**Exercise aim:**
Omit the images. Restate all of the records word for word.
[Opening Information shown section]
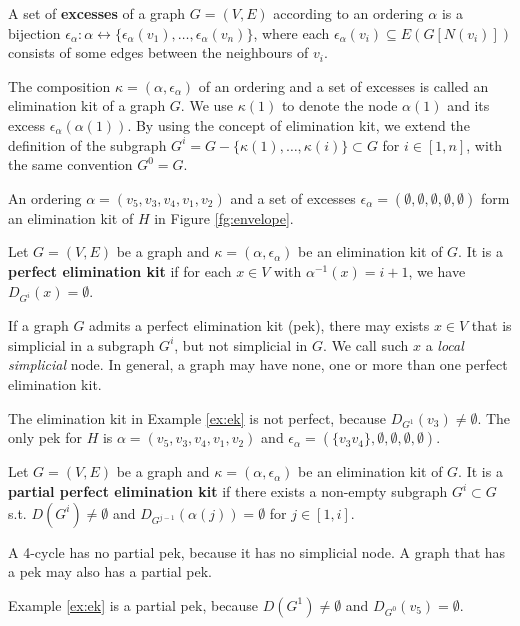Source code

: \begin{definition}
A set of \textbf{excesses} of a graph $G=(V,E)$ according to an ordering $\alpha$ is a bijection $\epsilon_{\alpha}: \alpha \leftrightarrow \{\epsilon_{\alpha}(v_1), \dots, \epsilon_{\alpha}(v_n)\}$, where each $\epsilon_{\alpha}(v_i) \subseteq E(G[N(v_i)])$ consists of some edges between the neighbours of $v_i$.
\end{definition}
The composition $\kappa=(\alpha,\epsilon_{\alpha})$ of an ordering and a set of excesses is called an elimination kit of a graph $G$. We use $\kappa(1)$ to denote the node $\alpha(1)$ and its excess $\epsilon_{\alpha}(\alpha(1))$. By using the concept of elimination kit, we extend the definition of the subgraph $G^i=G-\{\kappa(1),\dots,\kappa(i)\} \subset G$ for $i\in [1,n]$, with the same convention $G^0=G$. 

\begin{example}
\label{ex:ek}
An ordering $\alpha=(v_5,v_3,v_4,v_1,v_2)$ and a set of excesses $\epsilon_{\alpha}=(\emptyset,\emptyset,\emptyset,\emptyset,\emptyset)$ form an elimination kit of $H$ in Figure \ref{fg:envelope}. 
\end{example}

\begin{definition}
Let $G=(V,E)$ be a graph and $\kappa=(\alpha, \epsilon_{\alpha})$ be an elimination kit of $G$. It is a \textbf{perfect elimination kit} if for each $x \in V$ with $\alpha^{-1}(x)=i+1$, we have $D_{G^{i}}(x)=\emptyset$.
\end{definition}
If a graph $G$ admits a perfect elimination kit (pek), there may exists $x \in V$ that is simplicial in a subgraph $G^i$, but not simplicial in $G$. We call such $x$ a \textit{local simplicial} node. In general, a graph may have none, one or more than one perfect elimination kit. 
\begin{example}
\label{ex:pek}
The elimination kit in Example \ref{ex:ek} is not perfect, because $D_{G^1}(v_3)\neq \emptyset$. The only pek for $H$ is $\alpha=(v_5,v_3,v_4,v_1,v_2)$ and $\epsilon_{\alpha}=(\{v_3v_4\},\emptyset,\emptyset,\emptyset,\emptyset)$. 
\end{example}

\begin{definition}
Let $G=(V,E)$ be a graph and $\kappa=(\alpha, \epsilon_{\alpha})$ be an elimination kit of $G$. It is a \textbf{partial perfect elimination kit} if there exists a non-empty subgraph $G^i \subset G$ s.t. $D(G^i)\neq \emptyset$ and $D_{G^{j-1}}(\alpha(j))=\emptyset$ for $j \in [1,i]$.
\end{definition}
A 4-cycle has no partial pek, because it has no simplicial node. A graph that has a pek may also has a partial pek.
\begin{example}
Example \ref{ex:ek} is a partial pek, because $D(G^1)\neq \emptyset$ and $D_{G^0}(v_5)=\emptyset$. 
\end{example}


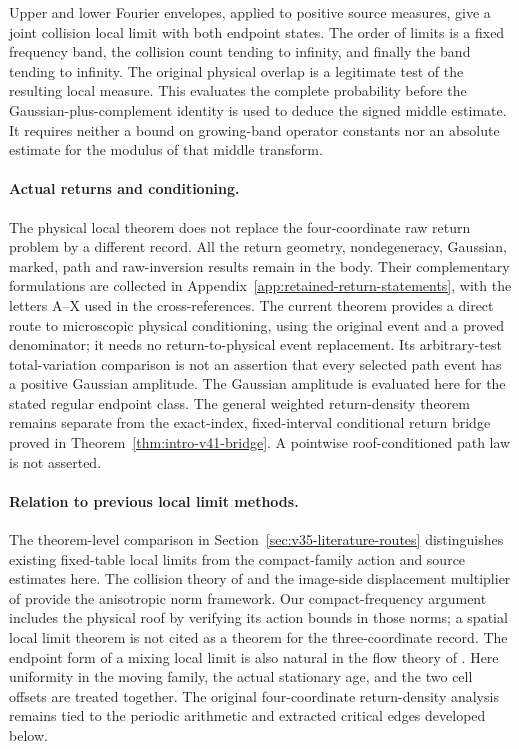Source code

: Upper and lower Fourier envelopes, applied to positive source measures,
give a joint collision local limit with both endpoint states. The order of limits is a fixed
frequency band, the collision count tending to infinity, and finally
the band tending to infinity. The original physical overlap is a
legitimate test of the resulting local measure. This evaluates the
complete probability before the Gaussian-plus-complement identity is
used to deduce the signed middle estimate. It requires neither a bound
on growing-band operator constants nor an absolute estimate for the
modulus of that middle transform.

\paragraph{Actual returns and conditioning.}
The physical local theorem does not replace the four-coordinate raw
return problem by a different record. All the return geometry,
nondegeneracy, Gaussian, marked, path and raw-inversion results remain
in the body. Their complementary formulations are collected in
Appendix~\ref{app:retained-return-statements}, with the letters A--X
used in the cross-references. The current theorem provides a direct
route to microscopic physical conditioning, using the original event
and a proved denominator; it needs no return-to-physical event
replacement. Its arbitrary-test total-variation comparison is not an
assertion that every selected path event has a positive Gaussian
amplitude. The Gaussian amplitude is evaluated here for the stated
regular endpoint class. The general weighted return-density theorem
remains separate from the exact-index, fixed-interval conditional
return bridge proved in Theorem~\ref{thm:intro-v41-bridge}. A pointwise
roof-conditioned path law is not asserted.

\paragraph{Relation to previous local limit methods.}
The theorem-level comparison in Section~\ref{sec:v35-literature-routes} distinguishes existing fixed-table local limits from the compact-family action and source estimates here. The collision theory of \cite{DZ11,DZ} and the image-side displacement
multiplier of \cite{DPZ} provide the anisotropic norm framework.
Our compact-frequency argument includes the physical roof by verifying
its action bounds in those norms; a spatial local limit theorem is not
cited as a theorem for the three-coordinate record. The endpoint form
of a mixing local limit is also natural in the flow theory of
\cite{DN}. Here uniformity in the moving family, the actual stationary
age, and the two cell offsets are treated together. The original
four-coordinate return-density analysis remains tied to the periodic
arithmetic and extracted critical edges developed below.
[Closing Information shown section]
**Result:**
Source code

: \begin{definition}
A set of \textbf{excesses} of a graph $G=(V,E)$ according to an ordering $\alpha$ is a bijection $\epsilon_{\alpha}: \alpha \leftrightarrow \{\epsilon_{\alpha}(v_1), \dots, \epsilon_{\alpha}(v_n)\}$, where each $\epsilon_{\alpha}(v_i) \subseteq E(G[N(v_i)])$ consists of some edges between the neighbours of $v_i$.
\end{definition}
The composition $\kappa=(\alpha,\epsilon_{\alpha})$ of an ordering and a set of excesses is called an elimination kit of a graph $G$. We use $\kappa(1)$ to denote the node $\alpha(1)$ and its excess $\epsilon_{\alpha}(\alpha(1))$. By using the concept of elimination kit, we extend the definition of the subgraph $G^i=G-\{\kappa(1),\dots,\kappa(i)\} \subset G$ for $i\in [1,n]$, with the same convention $G^0=G$. 

\begin{example}
\label{ex:ek}
An ordering $\alpha=(v_5,v_3,v_4,v_1,v_2)$ and a set of excesses $\epsilon_{\alpha}=(\emptyset,\emptyset,\emptyset,\emptyset,\emptyset)$ form an elimination kit of $H$ in Figure \ref{fg:envelope}. 
\end{example}

\begin{definition}
Let $G=(V,E)$ be a graph and $\kappa=(\alpha, \epsilon_{\alpha})$ be an elimination kit of $G$. It is a \textbf{perfect elimination kit} if for each $x \in V$ with $\alpha^{-1}(x)=i+1$, we have $D_{G^{i}}(x)=\emptyset$.
\end{definition}
If a graph $G$ admits a perfect elimination kit (pek), there may exists $x \in V$ that is simplicial in a subgraph $G^i$, but not simplicial in $G$. We call such $x$ a \textit{local simplicial} node. In general, a graph may have none, one or more than one perfect elimination kit. 
\begin{example}
\label{ex:pek}
The elimination kit in Example \ref{ex:ek} is not perfect, because $D_{G^1}(v_3)\neq \emptyset$. The only pek for $H$ is $\alpha=(v_5,v_3,v_4,v_1,v_2)$ and $\epsilon_{\alpha}=(\{v_3v_4\},\emptyset,\emptyset,\emptyset,\emptyset)$. 
\end{example}

\begin{definition}
Let $G=(V,E)$ be a graph and $\kappa=(\alpha, \epsilon_{\alpha})$ be an elimination kit of $G$. It is a \textbf{partial perfect elimination kit} if there exists a non-empty subgraph $G^i \subset G$ s.t. $D(G^i)\neq \emptyset$ and $D_{G^{j-1}}(\alpha(j))=\emptyset$ for $j \in [1,i]$.
\end{definition}
A 4-cycle has no partial pek, because it has no simplicial node. A graph that has a pek may also has a partial pek.
\begin{example}
Example \ref{ex:ek} is a partial pek, because $D(G^1)\neq \emptyset$ and $D_{G^0}(v_5)=\emptyset$. 
\end{example}


Source code

: Upper and lower Fourier envelopes, applied to positive source measures,
give a joint collision local limit with both endpoint states. The order of limits is a fixed
frequency band, the collision count tending to infinity, and finally
the band tending to infinity. The original physical overlap is a
legitimate test of the resulting local measure. This evaluates the
complete probability before the Gaussian-plus-complement identity is
used to deduce the signed middle estimate. It requires neither a bound
on growing-band operator constants nor an absolute estimate for the
modulus of that middle transform.

\paragraph{Actual returns and conditioning.}
The physical local theorem does not replace the four-coordinate raw
return problem by a different record. All the return geometry,
nondegeneracy, Gaussian, marked, path and raw-inversion results remain
in the body. Their complementary formulations are collected in
Appendix~\ref{app:retained-return-statements}, with the letters A--X
used in the cross-references. The current theorem provides a direct
route to microscopic physical conditioning, using the original event
and a proved denominator; it needs no return-to-physical event
replacement. Its arbitrary-test total-variation comparison is not an
assertion that every selected path event has a positive Gaussian
amplitude. The Gaussian amplitude is evaluated here for the stated
regular endpoint class. The general weighted return-density theorem
remains separate from the exact-index, fixed-interval conditional
return bridge proved in Theorem~\ref{thm:intro-v41-bridge}. A pointwise
roof-conditioned path law is not asserted.

\paragraph{Relation to previous local limit methods.}
The theorem-level comparison in Section~\ref{sec:v35-literature-routes} distinguishes existing fixed-table local limits from the compact-family action and source estimates here. The collision theory of \cite{DZ11,DZ} and the image-side displacement
multiplier of \cite{DPZ} provide the anisotropic norm framework.
Our compact-frequency argument includes the physical roof by verifying
its action bounds in those norms; a spatial local limit theorem is not
cited as a theorem for the three-coordinate record. The endpoint form
of a mixing local limit is also natural in the flow theory of
\cite{DN}. Here uniformity in the moving family, the actual stationary
age, and the two cell offsets are treated together. The original
four-coordinate return-density analysis remains tied to the periodic
arithmetic and extracted critical edges developed below.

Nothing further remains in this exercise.